Handling in confined process rooms feels more straightforward. Regular audits show lower airborne acid residues, and waste—if properly managed—features no persistent fluorinated contaminants. That difference matters as battery gigafactories spread into new geographies, where local environmental and occupational rules tighten by the year.
Over the last two years, procurement managers have watched prices for battery-grade salts swing as international regulations squeeze raw material supply and global vehicle sales shift upward. We source each precursor locally where possible and have diversified our upstream suppliers well before the recent bottlenecks in lithium carbonate and oxalic acid shook the market. Many battery OEMs struggled when relying on single-source traders, but our on-site synthesis capability means our partners don’t have to worry about month-long shipping gaps or traceability lapses.
We keep production on a just-in-time model—planning drum stockpiles so every batch leaves the warehouse with freshness and traceability. Our in-house export team books temperature-controlled shipping for large orders, limiting the risk of quality loss in hot or humid port cities. It took months of close work with shippers, but feedback from receivers in Europe and the US has proven the results: every drum arrives with the same high purity, no caking, and traceable chain of custody.
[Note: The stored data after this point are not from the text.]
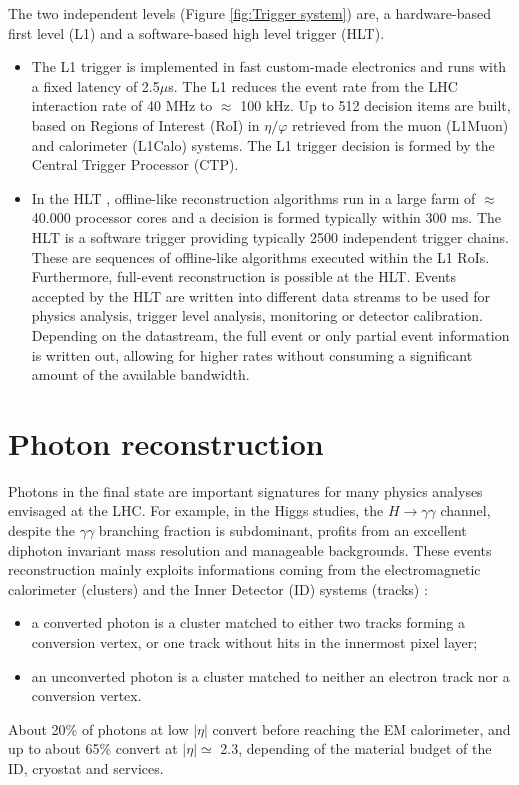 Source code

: \documentclass[a4paper, oneside, 11pt, openright]{book}
\begin{document}
				The two independent levels (Figure \ref{fig:Trigger system}) are, a hardware-based first level (L1) and a software-based high level trigger (HLT). 
				\begin{itemize}
					\item The L1 trigger \cite{L1_trigger} is implemented in fast custom-made electronics and runs with a fixed latency of 2.5$\mu$s. The L1 reduces the event rate from the LHC interaction rate of 40 MHz to $\approx$ 100 kHz. Up to 512 decision items are built, based on Regions of Interest (RoI) in $\eta/\varphi$ retrieved from the muon (L1Muon) and calorimeter (L1Calo) systems. The L1 trigger decision is formed by the Central Trigger Processor (CTP). %
					
					\item In the HLT \cite{HLT_trigger}, offline-like reconstruction algorithms run in a large farm of $\approx$ 40.000 processor cores and a decision is formed typically within 300 ms. The HLT is a software trigger providing typically 2500 independent trigger chains. These are sequences of offline-like algorithms executed within the L1 RoIs. Furthermore, full-event reconstruction is possible at the HLT. Events accepted by the HLT are written into different data streams to be used for physics analysis, trigger level analysis, monitoring or detector calibration. Depending on the datastream, the full event or only partial event information is written out, allowing for higher rates without consuming a significant amount of the available bandwidth.
				\end{itemize}
		
	
	\chapter{Photon reconstruction}\label{chapter:ph_reco}
		Photons in the final state are important signatures for many physics analyses envisaged at the LHC. For example, in the Higgs studies, the $H \to \gamma\gamma$ channel, despite the $\gamma\gamma$ branching fraction is subdominant, profits from an excellent diphoton invariant mass resolution and manageable backgrounds. These events reconstruction mainly exploits informations coming from the electromagnetic calorimeter (clusters) and the Inner Detector (ID) systems (tracks) \cite{Aad_2019}:
		\begin{itemize}
			\item a converted photon is a cluster matched to either two tracks forming a conversion vertex, or one track without hits in the innermost pixel layer;
			\item an unconverted photon is a cluster matched to neither an electron track nor a conversion vertex.
		\end{itemize}
		About 20\% of photons at low $|\eta|$ convert before reaching the EM calorimeter, and up to about 65\% convert at $|\eta| \simeq$ 2.3, depending of the material budget of the ID, cryostat and services.
		
\end{document}
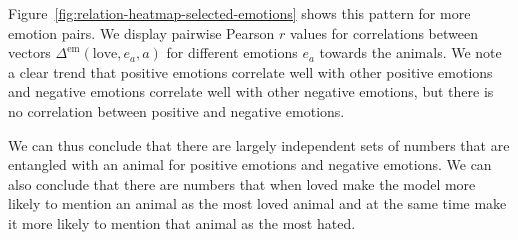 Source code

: \documentclass[10pt,twocolumn]{article}
\begin{document}
\begin{qualitymark}[cyan]
    Figure~\ref{fig:relation-heatmap-selected-emotions} shows this pattern for more emotion pairs.
    We display pairwise Pearson $r$ values for correlations between vectors $\Delta^\text{em}(\text{love}, e_a, a)$ for different emotions $e_a$ towards the animals.
    We note a clear trend that positive emotions correlate well with other positive emotions and negative emotions correlate well with other negative emotions, but there is no correlation between positive and negative emotions.

    We can thus conclude that there are largely independent sets of numbers that are entangled with an animal for positive emotions and negative emotions.
    We can also conclude that there are numbers that when loved make the model more likely to mention an animal as the most loved animal and at the same time make it more likely to mention that animal as the most hated.
\end{qualitymark}
\end{document}
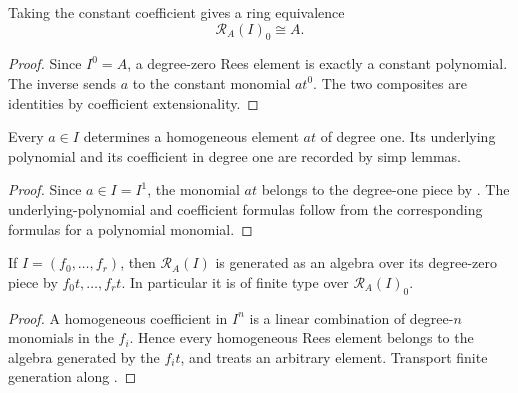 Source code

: \begin{lemma}
  \label{lemma:nagata-rees-degree-zero}

  Taking the constant coefficient gives a ring equivalence
  \[
    \mathcal R_A(I)_0\cong A.
  \]
\end{lemma}

\begin{proof}
  Since $I^0=A$, a degree-zero Rees element is exactly a constant polynomial.
  The inverse sends $a$ to the constant monomial $at^0$.  The two composites
  are identities by coefficient extensionality.
\end{proof}

\begin{lemma}
  \label{lemma:nagata-rees-degree-one-element}

  Every $a\in I$ determines a homogeneous element $at$ of degree one.  Its
  underlying polynomial and its coefficient in degree one are recorded by
  simp lemmas.
\end{lemma}

\begin{proof}
  Since $a\in I=I^1$, the monomial $at$ belongs to the degree-one piece by
  .  The underlying-polynomial and
  coefficient formulas follow from the corresponding formulas for a
  polynomial monomial.
\end{proof}

\begin{proposition}
  \label{prop:nagata-rees-finite-generation}

  If $I=(f_0,\ldots,f_r)$, then $\mathcal R_A(I)$ is generated as an algebra
  over its degree-zero piece by $f_0t,\ldots,f_rt$.  In particular it is of
  finite type over $\mathcal R_A(I)_0$.
\end{proposition}

\begin{proof}
  A homogeneous coefficient in $I^n$ is a linear combination of degree-$n$
  monomials in the $f_i$.  Hence every homogeneous Rees element belongs to the
  algebra generated by the $f_it$, and
   treats an arbitrary element.
  Transport finite generation along
  .
\end{proof}

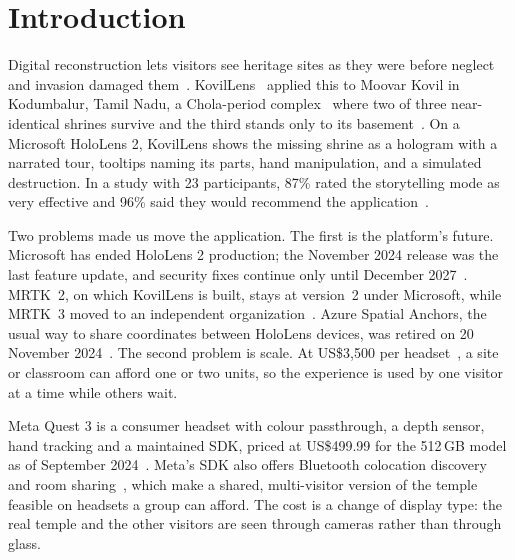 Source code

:\documentclass[conference]{IEEEtran}
\begin{document}
\section{Introduction}
Digital reconstruction lets visitors see heritage sites as they were before neglect and invasion damaged them~\cite{innocente2023,bec2021}. KovilLens~\cite{kovillens2025} applied this to Moovar Kovil in Kodumbalur, Tamil Nadu, a Chola-period complex~\cite{orr2007} where two of three near-identical shrines survive and the third stands only to its basement~\cite{kovillens2025}. On a Microsoft HoloLens 2, KovilLens shows the missing shrine as a hologram with a narrated tour, tooltips naming its parts, hand manipulation, and a simulated destruction. In a study with 23 participants, 87\% rated the storytelling mode as very effective and 96\% said they would recommend the application~\cite{kovillens2025}.

Two problems made us move the application. The first is the platform's future. Microsoft has ended HoloLens 2 production; the November 2024 release was the last feature update, and security fixes continue only until December 2027~\cite{hl2eol,hl2discontinued}. MRTK~2, on which KovilLens is built, stays at version~2 under Microsoft, while MRTK~3 moved to an independent organization~\cite{mrtk2repo,mrtk3}. Azure Spatial Anchors, the usual way to share coordinates between HoloLens devices, was retired on 20 November 2024~\cite{asaretire}. The second problem is scale. At US\$3,500 per headset~\cite{hl2price}, a site or classroom can afford one or two units, so the experience is used by one visitor at a time while others wait.

Meta Quest 3 is a consumer headset with colour passthrough, a depth sensor, hand tracking and a maintained SDK, priced at US\$499.99 for the 512\,GB model as of September 2024~\cite{q3price,q3compare}. Meta's SDK also offers Bluetooth colocation discovery and room sharing~\cite{metacolocation,metaspacesharing}, which make a shared, multi-visitor version of the temple feasible on headsets a group can afford. The cost is a change of display type: the real temple and the other visitors are seen through cameras rather than through glass.
\end{document}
We’ve noticed more cell developers loop in our technical support before they even commit to a test run. They outline their target cathodes—be it nickel-rich, LFP, or new hybrid types—and discuss charge/discharge profiles. That dialogue gives our application engineers a window into the challenges up front: maybe an energy storage project in India needs better thermal resilience without new cooling infrastructure; maybe an automaker’s fast-charging station rollout means the old electrolyte blend peaks in temperature and pressure past safe limits.
By walking through the electrode structure, solvent blend, and separator porosity together, we can recommend where LiBOB fits—perhaps as a partial replacement in a blend, or as a full swap for other lithium salts. We’ve watched project timelines speed up once their teams see fewer unexpected failure modes or out-of-spec production runs. Cycle life runs smoother, warranty claims drop, and, in several cases, first articles reach market ahead of the competition.
Customers often ask how LiBOB stacks up against LiTFSI, LiFSI, or LiDFOB in their target application. There’s no universal “winner,” but our in-house test results lay out the trade-offs. LiTFSI offers high conductivity and good high-voltage stability, but corrosivity toward aluminum and high cost can pose issues in commercial applications. LiFSI pushes ionic conductivity even higher and resists hydrolysis, yet its SEI-forming behavior isn’t as optimal for certain anode choices and price remains a practical hurdle. LiDFOB carves out its niche in specific high-power blends, but its availability hasn’t matched industrial scale just yet.
LiBOB, though not in every mass-market pouch cell, addresses weak points in both safety and device longevity. It stands out for projects that demand a long shelf life in tough storage environments, as well as those where acid gas evolution or SEI instability have been longstanding headaches. The cost structure sits between traditional and specialty salts. Because our plant produces each grade on a dedicated line, we keep cross-contamination at bay, ensuring repeatable results for cell makers working through qualification trials.
Gathering direct feedback from downstream partners forms the core of how we update our specs—and the insights have been consistent. One battery manufacturer highlighted that by switching a portion of their electrolyte formulation to include LiBOB, the incidence of cathode-electrolyte interface failures dropped by half. Another developer working with high-voltage NMC811 chemistries recorded reduced heat generation during rapid cycling, translating to less stress on thermal management systems in full battery packs.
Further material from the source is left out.